_What the exercise asks_
Dropping every picture, set down exactly the lines in the entries below, starting with the line with "remove from values" and going on through the line with "#### Robert Jordan".

Records supplied: Begin

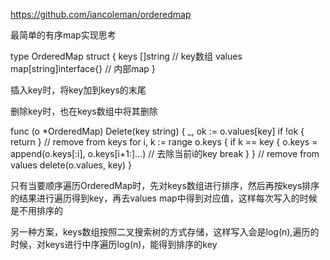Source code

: https://github.com/iancoleman/orderedmap

最简单的有序map实现思考

type OrderedMap struct {
	keys   []string               // key数组
	values map[string]interface{} // 内部map
}

插入key时，将key加到keys的末尾

删除key时，也在keys数组中将其删除

func (o *OrderedMap) Delete(key string) {
	_, ok := o.values[key]
	if !ok {
		return
	}
	// remove from keys
	for i, k := range o.keys {
		if k == key {
			o.keys = append(o.keys[:i], o.keys[i+1:]...) // 去除当前i的key
			break
		}
	}
	// remove from values
	delete(o.values, key)
}

只有当要顺序遍历OrderedMap时，先对keys数组进行排序，然后再按keys排序的结果进行遍历得到key，再去values map中得到对应值，这样每次写入的时候是不用排序的

另一种方案，keys数组按照二叉搜索树的方式存储，这样写入会是log(n),遍历的时候，对keys进行中序遍历log(n)，能得到排序的key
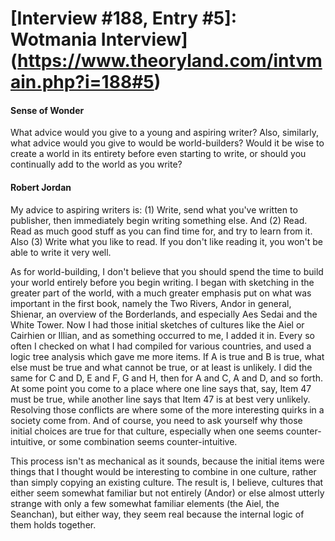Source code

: # [Interview #188, Entry #5]: Wotmania Interview](https://www.theoryland.com/intvmain.php?i=188#5)

#### Sense of Wonder

What advice would you give to a young and aspiring writer? Also, similarly, what advice would you give to would be world-builders? Would it be wise to create a world in its entirety before even starting to write, or should you continually add to the world as you write?

#### Robert Jordan

My advice to aspiring writers is: (1) Write, send what you've written to publisher, then immediately begin writing something else. And (2) Read. Read as much good stuff as you can find time for, and try to learn from it. Also (3) Write what you like to read. If you don't like reading it, you won't be able to write it very well.

As for world-building, I don't believe that you should spend the time to build your world entirely before you begin writing. I began with sketching in the greater part of the world, with a much greater emphasis put on what was important in the first book, namely the Two Rivers, Andor in general, Shienar, an overview of the Borderlands, and especially Aes Sedai and the White Tower. Now I had those initial sketches of cultures like the Aiel or Cairhien or Illian, and as something occurred to me, I added it in. Every so often I checked on what I had compiled for various countries, and used a logic tree analysis which gave me more items. If A is true and B is true, what else must be true and what cannot be true, or at least is unlikely. I did the same for C and D, E and F, G and H, then for A and C, A and D, and so forth. At some point you come to a place where one line says that, say, Item 47 must be true, while another line says that Item 47 is at best very unlikely. Resolving those conflicts are where some of the more interesting quirks in a society come from. And of course, you need to ask yourself why those initial choices are true for that culture, especially when one seems counter-intuitive, or some combination seems counter-intuitive.

This process isn't as mechanical as it sounds, because the initial items were things that I thought would be interesting to combine in one culture, rather than simply copying an existing culture. The result is, I believe, cultures that either seem somewhat familiar but not entirely (Andor) or else almost utterly strange with only a few somewhat familiar elements (the Aiel, the Seanchan), but either way, they seem real because the internal logic of them holds together.


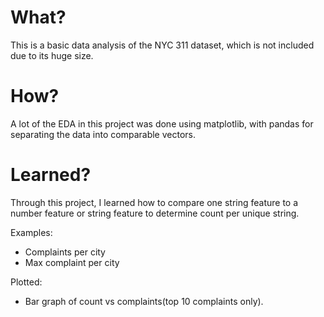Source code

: # What?

This is a basic data analysis of the NYC 311 dataset, which is not included due to its huge size.

# How?

A lot of the EDA in this project was done using matplotlib, with pandas for separating the data into comparable vectors.

# Learned?

Through this project, I learned how to compare one string feature to a number feature or string feature to determine count per unique string.

Examples:
* Complaints per city
* Max complaint per city

Plotted:
* Bar graph of count vs complaints(top 10 complaints only).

Records supplied: End

_Final answer_
	// remove from values
	delete(o.values, key)
}

只有当要顺序遍历OrderedMap时，先对keys数组进行排序，然后再按keys排序的结果进行遍历得到key，再去values map中得到对应值，这样每次写入的时候是不用排序的

另一种方案，keys数组按照二叉搜索树的方式存储，这样写入会是log(n),遍历的时候，对keys进行中序遍历log(n)，能得到排序的key
Source code

: # [Interview #188, Entry #5]: Wotmania Interview](https://www.theoryland.com/intvmain.php?i=188#5)

#### Sense of Wonder

What advice would you give to a young and aspiring writer? Also, similarly, what advice would you give to would be world-builders? Would it be wise to create a world in its entirety before even starting to write, or should you continually add to the world as you write?

#### Robert Jordan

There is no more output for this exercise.